Sweeti Sah is a full time Ph.D., research scholar (Institute fellowship category) in the Department of Computer Science and Engineering at National Institute of Technology Puducherry, Karaikal – 609609, India. She has completed her bachelor in CSE from Ambalika Institute of Management and Technology, Lucknow, U.P. (Affiliated to Uttar Pradesh Technical University) and master degree in CSE from Babasaheb Bhimrao Ambedkar University (A Central University), Lucknow, U.P., India. She is M.Tech Gold Medalist. She is GATE (CSE) and NET (Computer Applications) qualified. Her research interest includes Machine Learning and Deep Learning.

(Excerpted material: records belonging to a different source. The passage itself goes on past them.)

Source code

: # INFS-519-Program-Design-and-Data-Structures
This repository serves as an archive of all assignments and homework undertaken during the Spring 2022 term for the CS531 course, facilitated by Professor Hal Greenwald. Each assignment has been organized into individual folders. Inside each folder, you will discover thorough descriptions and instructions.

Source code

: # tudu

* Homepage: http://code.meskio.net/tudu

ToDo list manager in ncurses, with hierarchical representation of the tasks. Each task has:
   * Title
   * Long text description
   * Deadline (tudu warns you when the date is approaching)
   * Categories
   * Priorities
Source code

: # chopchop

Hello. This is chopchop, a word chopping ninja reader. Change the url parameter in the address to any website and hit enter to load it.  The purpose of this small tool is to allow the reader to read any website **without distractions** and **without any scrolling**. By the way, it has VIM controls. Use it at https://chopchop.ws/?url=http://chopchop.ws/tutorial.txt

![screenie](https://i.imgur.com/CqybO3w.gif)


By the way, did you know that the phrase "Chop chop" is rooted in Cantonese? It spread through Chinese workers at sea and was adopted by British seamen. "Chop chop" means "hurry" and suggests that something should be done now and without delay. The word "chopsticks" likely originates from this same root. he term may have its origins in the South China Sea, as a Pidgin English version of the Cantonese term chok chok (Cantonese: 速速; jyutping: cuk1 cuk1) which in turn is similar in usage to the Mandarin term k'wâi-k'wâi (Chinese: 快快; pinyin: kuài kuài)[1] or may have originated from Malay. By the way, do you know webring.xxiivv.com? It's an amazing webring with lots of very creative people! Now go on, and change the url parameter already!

Dr. Balasubramanian Surendiran is working as an Associate Professor (CSE Department)NIT Puducherry, India. He had published more than 35 papers in various international journal and conferences. His research interest includes medical imaging, machine learning and dimensionality reduction.

Dr. Ramasamy Dhanalaxmi is working as an Associate Professor and Head of Department (CSE Department) in IIIT Tiruchirapalli, India. Her research interest includes medical imaging, machine learning and networks.

Professor Mohammad Yamin is the Director of the Social Responsibility and Community Service unit of the faculty of Economics and Administration of the King Abdulaziz University (KAU), Jeddah, Saudi Arabia. Professor Mohammad Yamin holds a PhD degree from the Australian National University, ranked in the top twenty universities of the word and is number one Australian universities according to QS World University Rankings 2017. Dr Yamin is a full professor of MIS at the king Abdulaziz University in Jeddah, Saudi Arabia, and an Adjunct at the College of Computer Science of the Australian National University.

Sah, S. , Surendiran, B. , Dhanalakshmi, R. , & Yamin, M. (2022). Covid‐19 cases prediction using SARIMAX Model by tuning hyperparameter through grid search cross‐validation approach. Expert Systems, e13086. 10.1111/exsy.13086

DATA AVAILABILITY STATEMENT

The data that support the findings of this study are available from the corresponding author upon reasonable request.